Ratings98
Average rating3.8
Tom & Isabel Sherbourne inhabit the small island of Janus where the lighthouse keeps the boats of the ocean safe. Living on Janus can be hard, distant and sometimes even cold. That's the life of the light keeper and of his wife. Isolation is normal and socializing almost non-existent.
Isabel wants children, more than she can put into words, yet life has other plans. After three miscarriages she doesn't feel she can go on. One dark night, a dingy appears and a baby's wailing floats to where Isabel stands at the shore.
A man (dead) and a newborn are in the dingy...the baby wrapped in a woman's cardigan. Isabel, desperate for a child, convinces Tom not to report the boat, the dead father, or the living, breathing child. The mother must be dead because what mother would leave their child? Tom, seeing the desperation in her eyes (and remembering the pain of what she's been through) cannot refuse her. What they don't expect is that they are wrong, and the child's mother isn't dead at all...their happiness causing another's pain.
I know some will read this book and judge the couple harshly. Yet what people seem to forget is that Tom & Isabel lived in a time where war had ravaged the town, where men who survived came back different and that sometimes loss can cloud one's thinking. Isabel, in her devastating grief, which was extremely fresh, latched onto what she thought was divine intervention.
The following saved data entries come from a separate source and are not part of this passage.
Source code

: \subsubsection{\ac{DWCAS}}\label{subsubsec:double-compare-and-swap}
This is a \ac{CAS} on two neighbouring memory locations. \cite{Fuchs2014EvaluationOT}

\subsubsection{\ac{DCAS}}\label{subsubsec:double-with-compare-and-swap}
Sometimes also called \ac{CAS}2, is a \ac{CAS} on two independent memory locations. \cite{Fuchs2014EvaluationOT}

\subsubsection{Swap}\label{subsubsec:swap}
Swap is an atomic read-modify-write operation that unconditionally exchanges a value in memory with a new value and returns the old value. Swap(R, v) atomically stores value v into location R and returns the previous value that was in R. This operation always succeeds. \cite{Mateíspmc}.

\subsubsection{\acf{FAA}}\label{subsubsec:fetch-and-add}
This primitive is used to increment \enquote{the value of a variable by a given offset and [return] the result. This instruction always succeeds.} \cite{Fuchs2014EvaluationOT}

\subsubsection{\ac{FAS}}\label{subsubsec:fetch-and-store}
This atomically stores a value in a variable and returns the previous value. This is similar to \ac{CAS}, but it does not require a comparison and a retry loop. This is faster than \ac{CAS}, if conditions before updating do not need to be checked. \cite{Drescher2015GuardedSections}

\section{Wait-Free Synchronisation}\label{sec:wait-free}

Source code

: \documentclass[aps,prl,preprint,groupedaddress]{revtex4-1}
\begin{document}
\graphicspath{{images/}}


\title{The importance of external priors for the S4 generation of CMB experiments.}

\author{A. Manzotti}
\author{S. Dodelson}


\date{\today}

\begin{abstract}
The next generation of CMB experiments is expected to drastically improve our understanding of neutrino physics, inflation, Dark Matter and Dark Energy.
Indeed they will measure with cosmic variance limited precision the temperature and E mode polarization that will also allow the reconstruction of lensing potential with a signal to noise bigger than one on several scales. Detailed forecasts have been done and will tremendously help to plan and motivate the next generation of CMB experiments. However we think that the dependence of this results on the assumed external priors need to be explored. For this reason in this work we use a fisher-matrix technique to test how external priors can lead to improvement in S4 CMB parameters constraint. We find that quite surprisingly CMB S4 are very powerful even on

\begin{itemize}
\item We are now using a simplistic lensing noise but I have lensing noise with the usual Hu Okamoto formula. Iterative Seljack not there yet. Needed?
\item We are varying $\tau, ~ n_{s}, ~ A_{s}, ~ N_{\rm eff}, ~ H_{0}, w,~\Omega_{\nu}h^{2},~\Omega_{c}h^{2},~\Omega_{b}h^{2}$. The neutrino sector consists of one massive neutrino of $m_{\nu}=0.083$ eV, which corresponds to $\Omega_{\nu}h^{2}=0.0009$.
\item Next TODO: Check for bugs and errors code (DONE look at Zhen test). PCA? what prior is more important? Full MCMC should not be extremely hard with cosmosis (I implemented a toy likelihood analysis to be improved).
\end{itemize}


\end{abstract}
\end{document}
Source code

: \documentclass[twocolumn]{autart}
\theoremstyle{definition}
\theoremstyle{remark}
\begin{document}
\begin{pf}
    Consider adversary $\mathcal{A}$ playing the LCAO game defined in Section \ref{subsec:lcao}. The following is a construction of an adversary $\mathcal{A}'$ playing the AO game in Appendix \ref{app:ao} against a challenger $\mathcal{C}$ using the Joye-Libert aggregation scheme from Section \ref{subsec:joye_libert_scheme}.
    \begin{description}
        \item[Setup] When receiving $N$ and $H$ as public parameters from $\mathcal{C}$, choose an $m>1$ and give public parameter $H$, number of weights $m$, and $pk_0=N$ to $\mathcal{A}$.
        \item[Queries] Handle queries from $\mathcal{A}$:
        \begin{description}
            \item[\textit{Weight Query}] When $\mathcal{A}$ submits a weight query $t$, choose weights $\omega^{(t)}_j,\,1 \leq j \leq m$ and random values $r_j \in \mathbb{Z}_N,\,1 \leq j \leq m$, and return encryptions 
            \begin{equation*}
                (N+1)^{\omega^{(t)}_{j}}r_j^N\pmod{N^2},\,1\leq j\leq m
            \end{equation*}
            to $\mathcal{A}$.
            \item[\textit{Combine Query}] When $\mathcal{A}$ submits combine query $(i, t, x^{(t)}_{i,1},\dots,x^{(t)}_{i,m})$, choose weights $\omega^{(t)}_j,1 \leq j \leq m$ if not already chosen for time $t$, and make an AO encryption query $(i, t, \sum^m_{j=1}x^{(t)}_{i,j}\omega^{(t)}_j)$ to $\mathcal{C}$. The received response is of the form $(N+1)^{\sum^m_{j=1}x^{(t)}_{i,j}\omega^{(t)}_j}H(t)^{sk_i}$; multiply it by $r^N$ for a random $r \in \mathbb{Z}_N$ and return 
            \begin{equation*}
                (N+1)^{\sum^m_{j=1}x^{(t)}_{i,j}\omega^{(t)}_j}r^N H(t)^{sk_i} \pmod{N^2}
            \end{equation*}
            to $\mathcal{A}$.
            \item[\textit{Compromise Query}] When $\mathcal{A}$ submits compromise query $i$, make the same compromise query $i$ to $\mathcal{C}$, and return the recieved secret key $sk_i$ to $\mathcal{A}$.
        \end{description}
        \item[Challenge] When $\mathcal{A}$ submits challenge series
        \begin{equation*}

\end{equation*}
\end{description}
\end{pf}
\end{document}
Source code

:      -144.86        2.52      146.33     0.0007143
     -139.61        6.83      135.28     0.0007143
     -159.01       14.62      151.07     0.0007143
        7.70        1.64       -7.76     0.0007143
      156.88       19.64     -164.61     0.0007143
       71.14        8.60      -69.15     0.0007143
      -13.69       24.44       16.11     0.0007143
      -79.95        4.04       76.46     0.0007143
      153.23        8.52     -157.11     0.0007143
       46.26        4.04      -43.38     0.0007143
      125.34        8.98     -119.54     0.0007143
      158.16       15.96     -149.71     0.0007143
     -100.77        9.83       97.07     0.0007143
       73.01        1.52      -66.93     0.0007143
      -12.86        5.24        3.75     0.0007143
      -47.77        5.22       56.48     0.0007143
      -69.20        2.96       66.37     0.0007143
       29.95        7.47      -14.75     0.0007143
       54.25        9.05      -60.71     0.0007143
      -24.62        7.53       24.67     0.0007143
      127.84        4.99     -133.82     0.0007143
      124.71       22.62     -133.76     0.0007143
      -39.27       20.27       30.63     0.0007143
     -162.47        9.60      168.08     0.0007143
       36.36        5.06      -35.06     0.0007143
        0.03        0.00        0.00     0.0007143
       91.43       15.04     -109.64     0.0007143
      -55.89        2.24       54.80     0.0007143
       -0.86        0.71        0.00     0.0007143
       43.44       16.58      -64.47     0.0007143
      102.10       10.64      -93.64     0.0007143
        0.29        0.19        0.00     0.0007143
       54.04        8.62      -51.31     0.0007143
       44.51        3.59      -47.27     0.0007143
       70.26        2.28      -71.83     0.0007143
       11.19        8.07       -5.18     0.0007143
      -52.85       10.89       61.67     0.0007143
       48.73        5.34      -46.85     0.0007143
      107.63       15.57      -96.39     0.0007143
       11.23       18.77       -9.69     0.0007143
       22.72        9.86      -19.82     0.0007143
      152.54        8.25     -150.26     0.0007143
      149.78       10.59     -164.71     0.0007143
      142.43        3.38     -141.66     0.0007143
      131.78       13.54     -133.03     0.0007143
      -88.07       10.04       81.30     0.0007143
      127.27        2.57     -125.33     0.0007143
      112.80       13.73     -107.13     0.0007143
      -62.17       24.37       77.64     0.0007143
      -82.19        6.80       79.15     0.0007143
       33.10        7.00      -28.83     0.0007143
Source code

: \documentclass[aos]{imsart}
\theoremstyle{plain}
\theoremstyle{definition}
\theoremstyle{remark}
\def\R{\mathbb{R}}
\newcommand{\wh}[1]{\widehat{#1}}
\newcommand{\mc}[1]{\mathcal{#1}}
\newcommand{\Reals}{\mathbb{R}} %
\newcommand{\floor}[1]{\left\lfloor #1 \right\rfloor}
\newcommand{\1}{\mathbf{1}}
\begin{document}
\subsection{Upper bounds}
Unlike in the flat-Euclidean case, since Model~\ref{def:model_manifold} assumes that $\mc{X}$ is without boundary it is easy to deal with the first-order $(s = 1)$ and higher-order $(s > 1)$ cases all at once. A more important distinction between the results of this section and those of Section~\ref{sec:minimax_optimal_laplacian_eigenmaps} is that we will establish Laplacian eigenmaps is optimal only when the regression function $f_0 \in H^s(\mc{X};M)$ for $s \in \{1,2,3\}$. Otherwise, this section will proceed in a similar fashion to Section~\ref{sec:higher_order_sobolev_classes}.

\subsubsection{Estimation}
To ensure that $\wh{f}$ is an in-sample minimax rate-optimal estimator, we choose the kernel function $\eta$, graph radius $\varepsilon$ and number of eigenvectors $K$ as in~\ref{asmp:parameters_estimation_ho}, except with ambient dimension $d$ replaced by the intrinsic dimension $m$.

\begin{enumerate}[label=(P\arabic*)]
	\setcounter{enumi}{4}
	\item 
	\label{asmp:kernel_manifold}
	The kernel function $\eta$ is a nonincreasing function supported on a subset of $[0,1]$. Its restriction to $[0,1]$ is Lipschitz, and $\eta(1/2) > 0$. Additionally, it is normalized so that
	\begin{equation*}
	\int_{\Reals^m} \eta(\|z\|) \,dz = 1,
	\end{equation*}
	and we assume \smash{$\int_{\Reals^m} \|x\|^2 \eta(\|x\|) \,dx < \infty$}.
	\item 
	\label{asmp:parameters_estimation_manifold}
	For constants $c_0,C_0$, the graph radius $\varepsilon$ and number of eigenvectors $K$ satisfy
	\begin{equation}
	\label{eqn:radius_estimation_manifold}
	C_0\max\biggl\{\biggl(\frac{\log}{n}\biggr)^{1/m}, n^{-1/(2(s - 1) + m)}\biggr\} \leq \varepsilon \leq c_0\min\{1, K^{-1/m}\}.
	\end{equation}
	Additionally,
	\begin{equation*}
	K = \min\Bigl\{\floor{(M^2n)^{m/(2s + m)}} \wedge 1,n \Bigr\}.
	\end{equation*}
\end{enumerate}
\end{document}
Tom, as a man shadowed by war, couldn't see his way to devastate her and extinguish what little light she had left.
This was beautifully written and was painful in its reading. This wasn't a who is right and they are wrong type book. This was desperation turned bad decision which in turn caused a lot of heartache for everyone involved, but even still...in the darkest pit of despair there is always hope. Have tissues ready.